# eCommerce behavior data from multi category store
This dataset contains 285 million users' events from eCommerce website

[**Dataset**: eCommerce behavior data from multi category store](https://www.kaggle.com/datasets/mkechinov/ecommerce-behavior-data-from-multi-category-store)

**More datasets**
Due to Kaggle's limit to max 20Gb of files per dataset, I can' upload more data to this dataset. [Here you can find additional archives (Dec 2019 - Apr 2020)](https://drive.google.com/drive/folders/1Nan8X33H8xrXS5XhCKZmSpClFTCJsSpE).

Installing packages

In [None]:

!pip install squarify
!pip install statsmodels
!pip install seaborn
!pip install xgboost

importing libraries

In [None]:

import numpy as np 
import pandas as pd 
import os
from statsmodels import api as sm
import pylab as py
import matplotlib.pyplot as plt
import matplotlib.dates as dates
from datetime import datetime
import matplotlib.ticker as ticker
import matplotlib.cm as cm
import matplotlib as mpl
from matplotlib.gridspec import GridSpec
import seaborn as sns
import squarify
from scipy.stats import kstest,norm
from scipy.stats import norm
from sklearn.preprocessing import LabelEncoder
from sklearn.preprocessing import MinMaxScaler
from sklearn.model_selection import train_test_split
from xgboost import plot_importance
from sklearn.utils import resample
from sklearn import metrics
from scipy.stats import chi2_contingency

## Reduce memory usage

In [None]:
def reduce_mem_usage(df, verbose=True):
    numerics = ['int16', 'int32', 'int64', 'float16', 'float32', 'float64']
    start_mem = df.memory_usage().sum() / 1024**2
    for col in df.columns:
        col_type = df[col].dtypes
        if col_type in numerics:
            c_min = df[col].min()
            c_max = df[col].max()
            if str(col_type)[:3] == 'int':
                if c_min > np.iinfo(np.int8).min and c_max < np.iinfo(np.int8).max:
                    df[col] = df[col].astype(np.int8)
                elif c_min > np.iinfo(np.int16).min and c_max < np.iinfo(np.int16).max:
                    df[col] = df[col].astype(np.int16)
                elif c_min > np.iinfo(np.int32).min and c_max < np.iinfo(np.int32).max:
                    df[col] = df[col].astype(np.int32)
                elif c_min > np.iinfo(np.int64).min and c_max < np.iinfo(np.int64).max:
                    df[col] = df[col].astype(np.int64)
            else:
                if c_min > np.finfo(np.float16).min and c_max < np.finfo(np.float16).max:
                    df[col] = df[col].astype(np.float16)
                elif c_min > np.finfo(np.float32).min and c_max < np.finfo(np.float32).max:
                    df[col] = df[col].astype(np.float32)
                else:
                    df[col] = df[col].astype(np.float64)

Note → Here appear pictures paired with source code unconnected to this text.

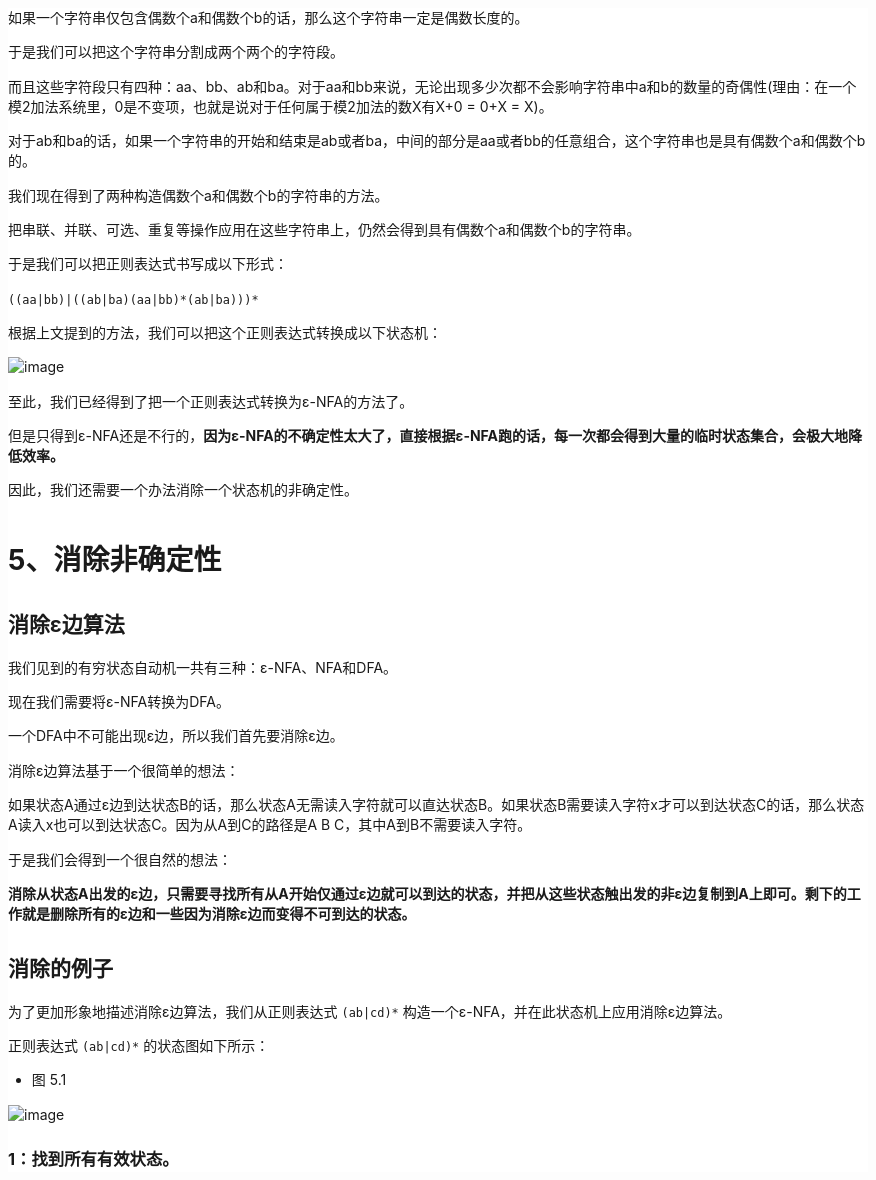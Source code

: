 如果一个字符串仅包含偶数个a和偶数个b的话，那么这个字符串一定是偶数长度的。

于是我们可以把这个字符串分割成两个两个的字符段。

而且这些字符段只有四种：aa、bb、ab和ba。对于aa和bb来说，无论出现多少次都不会影响字符串中a和b的数量的奇偶性(理由：在一个模2加法系统里，0是不变项，也就是说对于任何属于模2加法的数X有X+0 = 0+X = X)。

对于ab和ba的话，如果一个字符串的开始和结束是ab或者ba，中间的部分是aa或者bb的任意组合，这个字符串也是具有偶数个a和偶数个b的。

我们现在得到了两种构造偶数个a和偶数个b的字符串的方法。

把串联、并联、可选、重复等操作应用在这些字符串上，仍然会得到具有偶数个a和偶数个b的字符串。

于是我们可以把正则表达式书写成以下形式：

```
((aa|bb)|((ab|ba)(aa|bb)*(ab|ba)))*
```

根据上文提到的方法，我们可以把这个正则表达式转换成以下状态机：

![image](https://user-images.githubusercontent.com/18375710/72359630-95861280-3729-11ea-9f65-112744fc9ccf.png)

至此，我们已经得到了把一个正则表达式转换为ε-NFA的方法了。

但是只得到ε-NFA还是不行的，**因为ε-NFA的不确定性太大了，直接根据ε-NFA跑的话，每一次都会得到大量的临时状态集合，会极大地降低效率。**

因此，我们还需要一个办法消除一个状态机的非确定性。

# 5、消除非确定性

## 消除ε边算法

我们见到的有穷状态自动机一共有三种：ε-NFA、NFA和DFA。

现在我们需要将ε-NFA转换为DFA。

一个DFA中不可能出现ε边，所以我们首先要消除ε边。

消除ε边算法基于一个很简单的想法：

如果状态A通过ε边到达状态B的话，那么状态A无需读入字符就可以直达状态B。如果状态B需要读入字符x才可以到达状态C的话，那么状态A读入x也可以到达状态C。因为从A到C的路径是A B C，其中A到B不需要读入字符。

于是我们会得到一个很自然的想法：

**消除从状态A出发的ε边，只需要寻找所有从A开始仅通过ε边就可以到达的状态，并把从这些状态触出发的非ε边复制到A上即可。剩下的工作就是删除所有的ε边和一些因为消除ε边而变得不可到达的状态。**

## 消除的例子

为了更加形象地描述消除ε边算法，我们从正则表达式 `(ab|cd)*` 构造一个ε-NFA，并在此状态机上应用消除ε边算法。

正则表达式 `(ab|cd)*` 的状态图如下所示：

- 图 5.1

![image](https://user-images.githubusercontent.com/18375710/72359783-d9791780-3729-11ea-892e-147486f5662f.png)

### 1：找到所有有效状态。
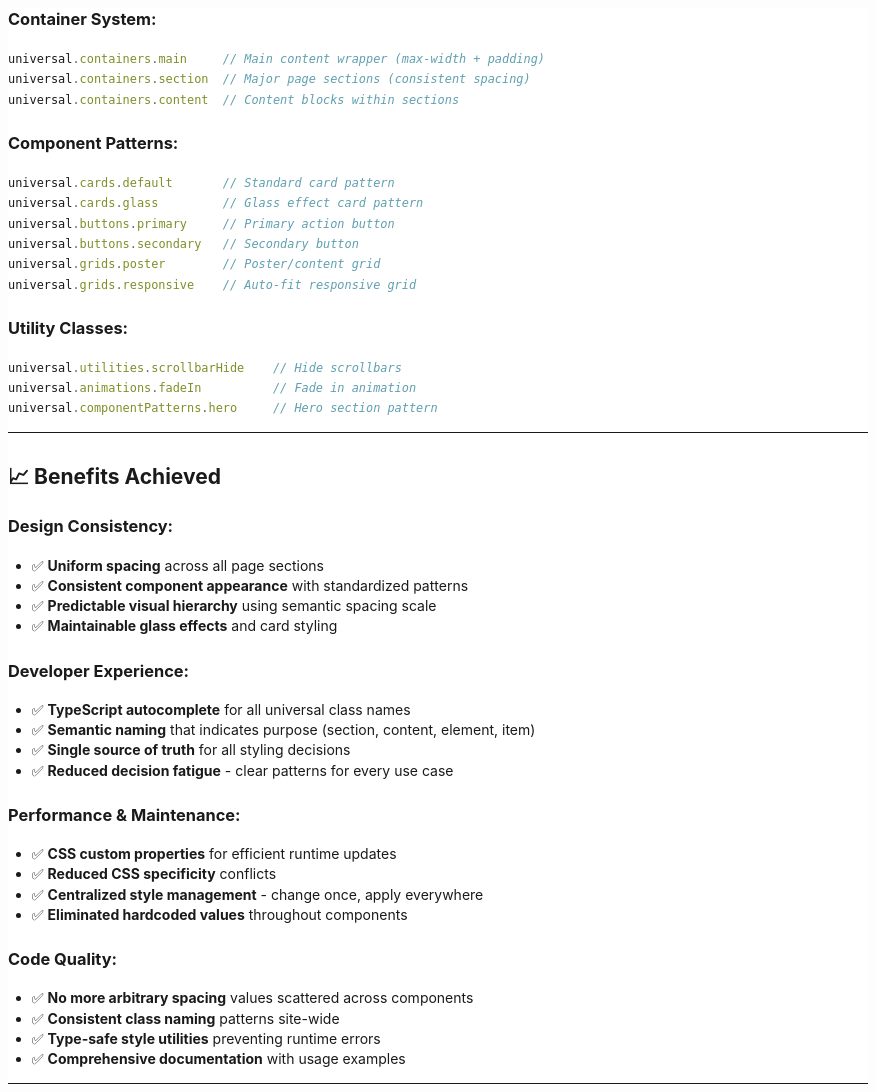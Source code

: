 ### **Container System:**
```typescript
universal.containers.main     // Main content wrapper (max-width + padding)
universal.containers.section  // Major page sections (consistent spacing)
universal.containers.content  // Content blocks within sections
```

### **Component Patterns:**
```typescript
universal.cards.default       // Standard card pattern
universal.cards.glass         // Glass effect card pattern
universal.buttons.primary     // Primary action button
universal.buttons.secondary   // Secondary button
universal.grids.poster        // Poster/content grid
universal.grids.responsive    // Auto-fit responsive grid
```

### **Utility Classes:**
```typescript
universal.utilities.scrollbarHide    // Hide scrollbars
universal.animations.fadeIn          // Fade in animation
universal.componentPatterns.hero     // Hero section pattern
```

---

## 📈 **Benefits Achieved**

### **Design Consistency:**
- ✅ **Uniform spacing** across all page sections
- ✅ **Consistent component appearance** with standardized patterns
- ✅ **Predictable visual hierarchy** using semantic spacing scale
- ✅ **Maintainable glass effects** and card styling

### **Developer Experience:**
- ✅ **TypeScript autocomplete** for all universal class names
- ✅ **Semantic naming** that indicates purpose (section, content, element, item)
- ✅ **Single source of truth** for all styling decisions
- ✅ **Reduced decision fatigue** - clear patterns for every use case

### **Performance & Maintenance:**
- ✅ **CSS custom properties** for efficient runtime updates
- ✅ **Reduced CSS specificity** conflicts
- ✅ **Centralized style management** - change once, apply everywhere
- ✅ **Eliminated hardcoded values** throughout components

### **Code Quality:**
- ✅ **No more arbitrary spacing** values scattered across components
- ✅ **Consistent class naming** patterns site-wide
- ✅ **Type-safe style utilities** preventing runtime errors
- ✅ **Comprehensive documentation** with usage examples

---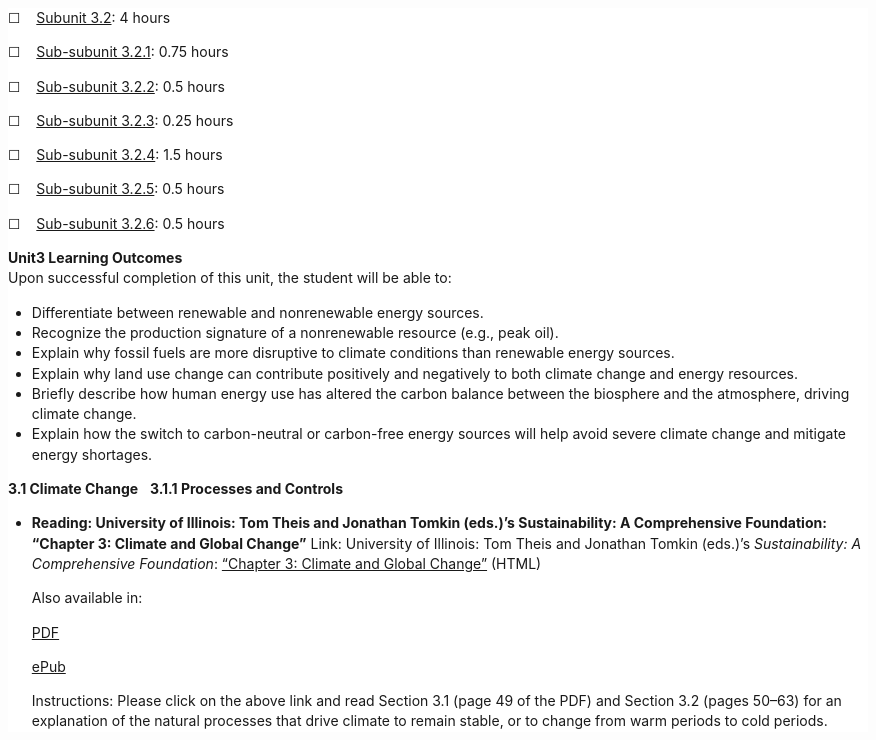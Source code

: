   
 ☐    [Subunit 3.2](http://www.saylor.org/courses/envs504/#3.2): 4 hours

  
 ☐    [Sub-subunit 3.2.1](http://www.saylor.org/courses/envs504/#3.2.1):
0.75 hours  
  
 ☐    [Sub-subunit 3.2.2](http://www.saylor.org/courses/envs504/#3.2.2):
0.5 hours  
  
 ☐    [Sub-subunit 3.2.3](http://www.saylor.org/courses/envs504/#3.2.3):
0.25 hours  
  
 ☐    [Sub-subunit 3.2.4](http://www.saylor.org/courses/envs504/#3.2.4):
1.5 hours  
  
 ☐    [Sub-subunit 3.2.5](http://www.saylor.org/courses/envs504/#3.2.5):
0.5 hours  
  
 ☐    [Sub-subunit 3.2.6](http://www.saylor.org/courses/envs504/#3.2.6):
0.5 hours

**Unit3 Learning Outcomes**  
Upon successful completion of this unit, the student will be able to:
-   Differentiate between renewable and nonrenewable energy sources.
-   Recognize the production signature of a nonrenewable resource (e.g.,
    peak oil).
-   Explain why fossil fuels are more disruptive to climate conditions
    than renewable energy sources.
-   Explain why land use change can contribute positively and negatively
    to both climate change and energy resources.
-   Briefly describe how human energy use has altered the carbon balance
    between the biosphere and the atmosphere, driving climate change.
-   Explain how the switch to carbon-neutral or carbon-free energy
    sources will help avoid severe climate change and mitigate energy
    shortages. 

**3.1 Climate Change** <span id="3.1"></span> 
**3.1.1 Processes and Controls** <span id="3.1.1"></span> 
-   **Reading: University of Illinois: Tom Theis and Jonathan Tomkin
    (eds.)’s Sustainability: A Comprehensive Foundation: “Chapter 3:
    Climate and Global Change”**
    Link: University of Illinois: Tom Theis and Jonathan Tomkin (eds.)’s
    *Sustainability: A Comprehensive Foundation*: [“Chapter 3: Climate
    and Global
    Change”](http://cnx.org/content/m41664/latest/?collection=col11325/latest)
    (HTML)  
      
     Also available in:  

    [PDF](http://www.earth.illinois.edu/sustain/documents/col11325-1.38.pdf)  

    [ePub](http://www.earth.illinois.edu/sustain/sustainability_text.html)  
      
     Instructions: Please click on the above link and read Section 3.1
    (page 49 of the PDF) and Section 3.2 (pages 50–63) for an
    explanation of the natural processes that drive climate to remain
    stable, or to change from warm periods to cold periods.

    end_mem = df.memory_usage().sum() / 1024**2
    print('Memory usage after optimization is: {:.2f} MB'.format(end_mem))
    print('Decreased by {:.1f}%'.format(100 * (start_mem - end_mem) / start_mem))

    return df

Please enter the file location and name.

In [None]:
df = pd.read_csv('Nov-2019')
df=reduce_mem_usage(df)

In [None]:
df.head()

In [None]:
df.info()

## Column

In [None]:
#no of rows with null values
print("category_code ",df['category_code'].isnull().sum())
print("brand ",df['brand'].isnull().sum())
print("Both ",(df['category_code'].isnull() & df['brand'].isnull()).sum())

In [None]:
df = df.dropna()

In [None]:
df.shape

## No of visitors by date
To analyze the number of visitors by date we have grouped the dataset by columns event_time and user_id.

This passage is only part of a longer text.